DRILLING MARKET FOCUS: Rig rates rise; fleets active in Venezuela

June 20, 2005
High demand for rigs may drive operators to defer planned drilling programs until rigs come available or can be mobilized from other areas.

High demand for rigs may drive operators to defer planned drilling programs until rigs come available or can be mobilized from other areas.

Mobilization fees for offshore rigs can add substantially to well costs and carry the risk of damage or loss during transport. The demand continues to keep the shipyards busy with newbuild contracts and upgrades as retired rigs are activated.

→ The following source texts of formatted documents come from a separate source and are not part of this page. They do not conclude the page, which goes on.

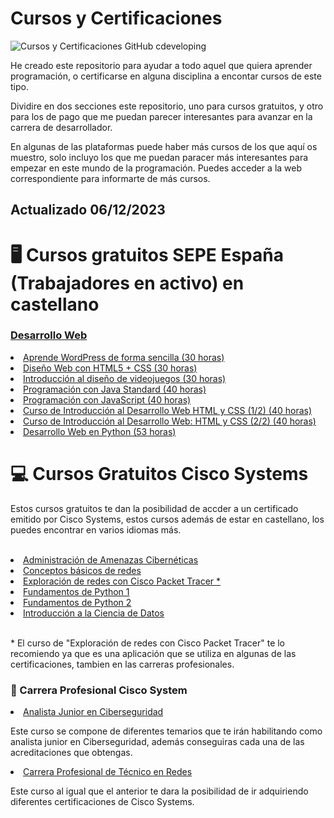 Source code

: # Cursos y Certificaciones
![Cursos y Certificaciones GitHub cdeveloping](https://github.com/cdeveloping/cursos-y-certificaciones/assets/134525703/4f71b927-019d-431b-99b7-5594a0fe9c66)
</br>
<p>He creado este repositorio para ayudar a todo aquel que quiera aprender programación, o certificarse en alguna disciplina a encontar cursos de este tipo.</p>
<p>Dividire en dos secciones este repositorio, uno para cursos gratuitos, y otro para los de pago que me puedan parecer interesantes para avanzar en la carrera de desarrollador.</p>

<p>En algunas de las plataformas puede haber más cursos de los que aquí os muestro, solo incluyo los que me puedan paracer más interesantes para empezar en este mundo de la programación.
Puedes acceder a la web correspondiente para informarte de más cursos.</p>

<h2>Actualizado 06/12/2023</h2>

# 🖥️ Cursos gratuitos SEPE España (Trabajadores en activo) en castellano
<h3><u>Desarrollo Web</u></h3>
<li><a href = "https://digitalizateplus.fundae.es/buscador/fichadigitalizate/1/932">Aprende WordPress de forma sencilla (30 horas)</a></li>
<li><a href = "https://digitalizateplus.fundae.es/buscador/fichadigitalizate/1/934">Diseño Web con HTML5 + CSS (30 horas)</a></li>
<li><a href = "https://digitalizateplus.fundae.es/buscador/fichadigitalizate/1/938">Introducción al diseño de videojuegos (30 horas)</a></li>
<li><a href = "https://digitalizateplus.fundae.es/buscador/fichadigitalizate/1/939">Programación con Java Standard (40 horas)</a></li>
<li><a href = "https://digitalizateplus.fundae.es/buscador/fichadigitalizate/1/940">Programación con JavaScript (40 horas)</a></li>
<li><a href = "https://digitalizateplus.fundae.es/buscador/fichadigitalizate/1/954">Curso de Introducción al Desarrollo Web HTML y CSS (1/2) (40 horas)</li>
<li><a href = "https://digitalizateplus.fundae.es/buscador/fichadigitalizate/1/955">Curso de Introducción al Desarrollo Web: HTML y CSS (2/2) (40 horas)</a></li>
<li><a href = "https://digitalizateplus.fundae.es/buscador/fichadigitalizate/1/2543">Desarrollo Web en Python (53 horas)</a></li>

# 💻 Cursos Gratuitos Cisco Systems

<p>Estos cursos gratuitos te dan la posibilidad de accder a un certificado emitido por Cisco Systems, estos cursos además de estar en castellano, los puedes encontrar
en varios idiomas más.</p>
</br>
<li><a href = "https://skillsforall.com/es/course/cyber-threat-management?courseLang=es-XL">Administración de Amenazas Cibernéticas</a></li>
<li><a href = "https://skillsforall.com/es/course/networking-basics?courseLang=es-XL">Conceptos básicos de redes</a></li>
<li><a href = "https://skillsforall.com/es/course/exploring-networking-cisco-packet-tracer?courseLang=es-XL">Exploración de redes con Cisco Packet Tracer *</a></li>
<li><a href = "https://skillsforall.com/es/course/python-essentials-1?courseLang=es-XL">Fundamentos de Python 1</a></li>
<li><a href = "https://skillsforall.com/es/course/python-essentials-2?courseLang=es-XL">Fundamentos de Python 2</a></li>
<li><a href = "https://skillsforall.com/es/course/introduction-data-science?courseLang=es-XL">Introducción a la Ciencia de Datos</a></li>
  
</br>
<p>* El curso de "Exploración de redes con Cisco Packet Tracer" te lo recomiendo ya que es una aplicación que se utiliza en algunas de las certificaciones, tambien en las
carreras profesionales.</p>



<h3> 🔬 Carrera Profesional Cisco System </h3>
<li><a href = "https://skillsforall.com/es/career-path/cybersecurity?courseLang=es-XL">Analista Junior en Ciberseguridad</a></li>
<p>Este curso se compone de diferentes temarios que te irán habilitando como analista junior en Ciberseguridad, además conseguiras cada una de las 
acreditaciones que obtengas.</p>
<li><a href = "https://skillsforall.com/es/career-path/network-technician?courseLang=es-XL">Carrera Profesional de Técnico en Redes</a></li>
<p>Este curso al igual que el anterior te dara la posibilidad de ir adquiriendo diferentes certificaciones de Cisco Systems.</p>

The market for semisubmersibles is currently the softest; ODS-Petrodata forecasts increasing demand through the year as well as continued idle capacity. Fleets continue to change hands as drilling contractors realign their markets.

Rig counts, North America

There was a substantial year-over-year increase in the number of rigs working in both Canada and the US in May, after several weeks of slightly declining rig counts in the US.

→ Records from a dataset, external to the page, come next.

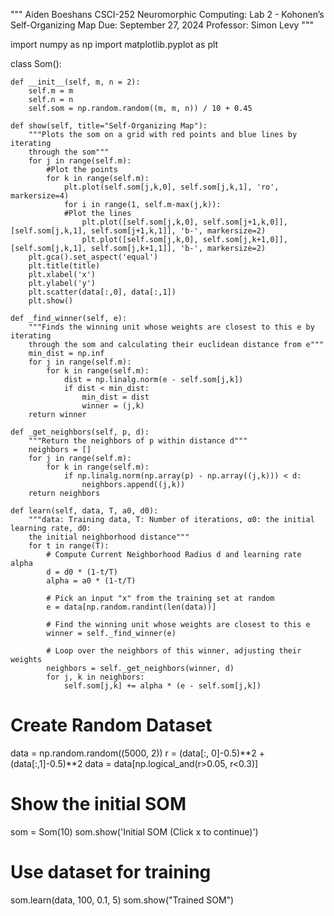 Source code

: """
Aiden Boeshans
CSCI-252 Neuromorphic Computing: Lab 2 - Kohonen’s Self-Organizing Map
Due: September 27, 2024
Professor: Simon Levy
"""

import numpy as np
import matplotlib.pyplot as plt


class Som():
    
    def __init__(self, m, n = 2):
        self.m = m
        self.n = n
        self.som = np.random.random((m, m, n)) / 10 + 0.45
    
    def show(self, title="Self-Organizing Map"):
        """Plots the som on a grid with red points and blue lines by iterating
        through the som"""
        for j in range(self.m):
            #Plot the points
            for k in range(self.m):
                plt.plot(self.som[j,k,0], self.som[j,k,1], 'ro', markersize=4)
                for i in range(1, self.m-max(j,k)):
                #Plot the lines
                    plt.plot([self.som[j,k,0], self.som[j+1,k,0]], [self.som[j,k,1], self.som[j+1,k,1]], 'b-', markersize=2)
                    plt.plot([self.som[j,k,0], self.som[j,k+1,0]], [self.som[j,k,1], self.som[j,k+1,1]], 'b-', markersize=2)
        plt.gca().set_aspect('equal')
        plt.title(title)
        plt.xlabel('x')
        plt.ylabel('y')
        plt.scatter(data[:,0], data[:,1])
        plt.show()
        
    def _find_winner(self, e):
        """Finds the winning unit whose weights are closest to this e by iterating
        through the som and calculating their euclidean distance from e"""
        min_dist = np.inf
        for j in range(self.m):
            for k in range(self.m):
                dist = np.linalg.norm(e - self.som[j,k])
                if dist < min_dist:
                    min_dist = dist
                    winner = (j,k)
        return winner
    
    def _get_neighbors(self, p, d):
        """Return the neighbors of p within distance d"""
        neighbors = []
        for j in range(self.m):
            for k in range(self.m):
                if np.linalg.norm(np.array(p) - np.array((j,k))) < d:
                    neighbors.append((j,k))
        return neighbors

    def learn(self, data, T, a0, d0):
        """data: Training data, T: Number of iterations, α0: the initial learning rate, d0: 
        the initial neighborhood distance"""
        for t in range(T):
            # Compute Current Neighborhood Radius d and learning rate alpha
            d = d0 * (1-t/T)
            alpha = a0 * (1-t/T)
            
            # Pick an input "x" from the training set at random
            e = data[np.random.randint(len(data))]
            
            # Find the winning unit whose weights are closest to this e
            winner = self._find_winner(e)
            
            # Loop over the neighbors of this winner, adjusting their weights
            neighbors = self._get_neighbors(winner, d)
            for j, k in neighbors:
                self.som[j,k] += alpha * (e - self.som[j,k])
    

# Create Random Dataset
data = np.random.random((5000, 2))
r = (data[:, 0]-0.5)**2 + (data[:,1]-0.5)**2
data = data[np.logical_and(r>0.05, r<0.3)]
# Show the initial SOM
som = Som(10)
som.show('Initial SOM (Click x to continue)')
# Use dataset for training
som.learn(data, 100, 0.1, 5)
som.show("Trained SOM")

The Baker Hughes Inc. rotary rig counts for the week ending June 3 showed an overall 21% increase in North America, up 15.8% in the US and 46.5% in Canada from 2004. There were 375 rigs working in Canada, including 3 in the Canadian Atlantic: the GSF Galaxy II jack up (ExxonMobil Corp.); GSF Grand Banks semisubmersible (Husky Oil Operations Ltd.); and Transocean Inc.’s Henry Goodrich semisub (PetroCanada Corp.).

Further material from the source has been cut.